Today, the United States is home to the largest immigrant population in the world. More than 40 million people living in the U.S. were born in another country. With such large numbers, unsurprisingly, immigration has deeply impacted and shaped the U.S in a multitude of ways, the economy being one of them. With the influx of conflicting information and news, we must ask ourselves: what is factual and what is a common misconception regarding immigration’s impact on the U.S economy?
FACT: According to The Wharton School of the University of Pennsylvania, available evidence suggests that immigration leads to more innovation, a better-educated workforce, greater occupational specialization, better matching of skills with jobs, and higher overall economic productivity. In 2016, immigrants added $2 trillion to the U.S. GDP. And in 2018, after paying $458.7 billion in the state, local, and federal taxes, immigrants were left with $1.2 trillion in spending power, which they used to purchase goods and services, thus boosting local businesses and the economy overall.
FACT: The U.S. economy is dynamic, not zero-sum; when one individual obtains a job, it does not mean another individual loses a job. According to the Brookings Institution, immigrants are taking an increasingly significant role in the American economy, one that is separate from that of native-born workers. Moreover, immigrants lower the cost of some labor activities, including childcare, food preparation, house cleaning and repair, and construction, and provide more demand for housing.
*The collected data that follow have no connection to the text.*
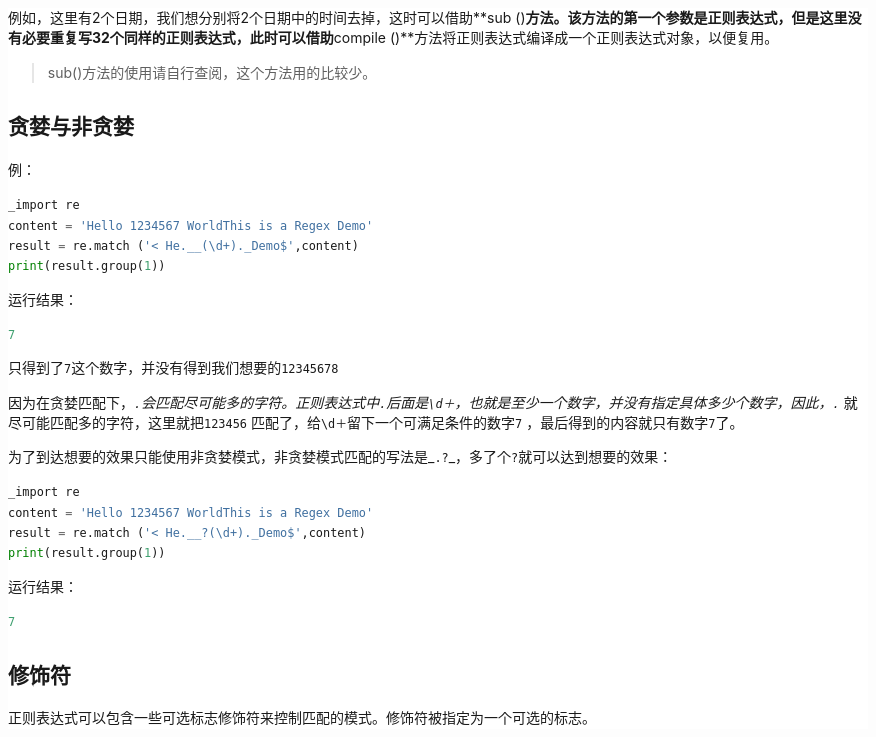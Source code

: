 
例如，这里有2个日期，我们想分别将2个日期中的时间去掉，这时可以借助**sub ()**方法。该方法的第一个参数是正则表达式，但是这里没有必要重复写32个同样的正则表达式，此时可以借助**compile ()**方法将正则表达式编译成一个正则表达式对象，以便复用。


> sub()方法的使用请自行查阅，这个方法用的比较少。


## 贪婪与非贪婪


例：


```python
_import re
content = 'Hello 1234567 WorldThis is a Regex Demo'
result = re.match ('< He.__(\d+)._Demo$',content)
print(result.group(1))

```


运行结果：


```python
7

```


只得到了`7`这个数字，并没有得到我们想要的`12345678`


因为在贪婪匹配下，_`.`_会匹配尽可能多的字符。正则表达式中_`.`_后面是`\d＋`，也就是至少一个数字，并没有指定具体多少个数字，因此，_`.`_ 就尽可能匹配多的字符，这里就把`123456` 匹配了，给`\d＋`留下一个可满足条件的数字`7` ，最后得到的内容就只有数字`7`了。


为了到达想要的效果只能使用非贪婪模式，非贪婪模式匹配的写法是_`.?`_，多了个`?`就可以达到想要的效果：


```python
_import re
content = 'Hello 1234567 WorldThis is a Regex Demo'
result = re.match ('< He.__?(\d+)._Demo$',content)
print(result.group(1))

```


运行结果：


```python
7

```


## 修饰符


正则表达式可以包含一些可选标志修饰符来控制匹配的模式。修饰符被指定为一个可选的标志。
As of April 2022, there are “7.4 million job openings, but there are only 6 million unemployed workers,” said Dr. Jose Bucheli, professor of Economics at New Mexico State University. The industries with a higher share of immigrant workers are seeing higher rates of unfilled jobs due to the pandemic’s travel restrictions, closure of the borders, and consulates and embassies across the world not processing visas and not processing applications for immigrants.